Liquid chromatography coupled mass spectrometry
LC-MS and LC-MS/MS were performed on an Agilent 6550 Q-TOF system coupled to an Agilent 1290 Infinity LC system, using a rapid resolution HT Zorbax Eclipse Plus C18 column (2.1 × 50 mm, 1.8 μm), also from Agilent Technologies (Santa Clara, CA). Samples were mixed 1:1 in buffer A (water containing 0.1% formic acid) before 3 μL was loading and eluted over a 10 minute period, starting at time 0 with 5% buffer B (acetonitrile containing 0.1% formic acid), increasing to 40% buffer B between 0–5 min, 90% buffer B between 5–7 min, 95% buffer B between 7–9 minutes and back to 2% buffer B from 9–10 min. Positive electrospray ionization (ESI) was performed using the following parameters: gas temp- 280°C, gas flow- 11 l/min, nebulizer-40 psig, sheath gas temp- 350°C, sheath gas flow-11, Vcap-4000 V, nozzle voltage-2000 V, fragmentor voltage– 175 V, skimmer voltage 65 V, octopole RF peak voltage 750 V. For MS/MS analyses, the collision energy was automatically set using Agilent MassHunter Acquisition software according to the formula, slope × (m/z)/100 + offset; with the slope of 5 and offset of 2.5. The m/z values of all ions present in the mass spectra were corrected against two reference ions (purine, [M+H]+ m/z 112.9856 and 1H, 1H, 3H tetra(fluoropropoxy)phosphazine, [M+H]+ m/z 922.0097). The data acquisition range, from 110–1700 m/z, was acquired and analyzed using Mass Hunter Workstation software from Agilent. Quantitation of selected [M+H]+ ions was calculated from extracted ion chromatograms (EICs), based on the relative area under the curve of peaks with defined m/z ratios and retention times. The significance of differences between studies conducted in the presence vs. absence of an NADPH regenerating system was determined by t-test.
RESULTS
Reactivity of MDI with oxidized glutathione (GSSG)

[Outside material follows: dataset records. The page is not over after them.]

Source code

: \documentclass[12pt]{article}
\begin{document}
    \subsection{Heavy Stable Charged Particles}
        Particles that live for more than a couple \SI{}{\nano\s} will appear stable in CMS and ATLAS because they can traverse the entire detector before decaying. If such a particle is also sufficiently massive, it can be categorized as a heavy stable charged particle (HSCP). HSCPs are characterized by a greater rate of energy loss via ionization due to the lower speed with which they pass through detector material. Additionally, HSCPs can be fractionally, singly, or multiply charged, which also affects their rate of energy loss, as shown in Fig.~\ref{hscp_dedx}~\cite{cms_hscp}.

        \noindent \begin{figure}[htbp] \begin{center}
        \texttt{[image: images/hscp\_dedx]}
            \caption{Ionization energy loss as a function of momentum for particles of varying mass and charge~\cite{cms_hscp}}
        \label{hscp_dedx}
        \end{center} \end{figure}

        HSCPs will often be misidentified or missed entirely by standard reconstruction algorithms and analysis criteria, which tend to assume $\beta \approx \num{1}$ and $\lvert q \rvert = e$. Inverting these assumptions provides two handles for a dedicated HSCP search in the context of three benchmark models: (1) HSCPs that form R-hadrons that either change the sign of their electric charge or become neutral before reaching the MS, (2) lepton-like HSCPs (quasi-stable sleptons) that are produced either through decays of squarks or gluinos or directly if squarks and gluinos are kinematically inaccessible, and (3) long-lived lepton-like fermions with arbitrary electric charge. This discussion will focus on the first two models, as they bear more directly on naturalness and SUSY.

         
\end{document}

Initially, we studied the reactivity of MDI with purified GSSG in aqueous solution. When analyzed by LC-MS, GSSG-MDI reaction products were readily identified as new peaks among the base peak chromatogram (BPC), as shown in Fig. 1 and supplemental materials available on line. The major GSSG-MDI reaction products include [M+H]+ ions whose m/z ratios (837.25, 863.23, and 1475.39) and proposed structures are consistent with MS/MS fragmentation patterns observed upon collision induced dissociation (CID) (Figure 2 and supplemental materials). The basis for elution of a small portion of the 863.23 m/z ion with a slightly abbreviated retention time remains unclear. The [M+H]+ ion with the 225.10 m/z is consistent with that expected for partially hydrolyzed MDI, however, the structure of the molecule and “survival” of one N=C=O group in aqueous solution at 37°C also remains unclear.
Figure 1.
MDI reactivity with oxidized glutathione (GSSG). MDI (blue line) or solvent control (green line) was reacted with purified GSSG and analyzed by LC-MS. The region of the base peak chromatogram (BPC) containing new ions with m/z values corresponding to different GSSG-MDI reaction products is highlighted, with corresponding ESI-MS readings overlaid. Relative ion signal intensity is depicted on the Y-axis and retention time in minutes on the X-axis. Data shown are representative of three independent experiments.
Figure 2.
Proposed structures for GSSG-MDI reaction products. Chemical structures for novel reaction products between MDI and GSSG are modeled based their exact mass and the fragmentation patterns observed upon collision induced dissociation during LC-MS/MS analyses (see supplemental materials for more information).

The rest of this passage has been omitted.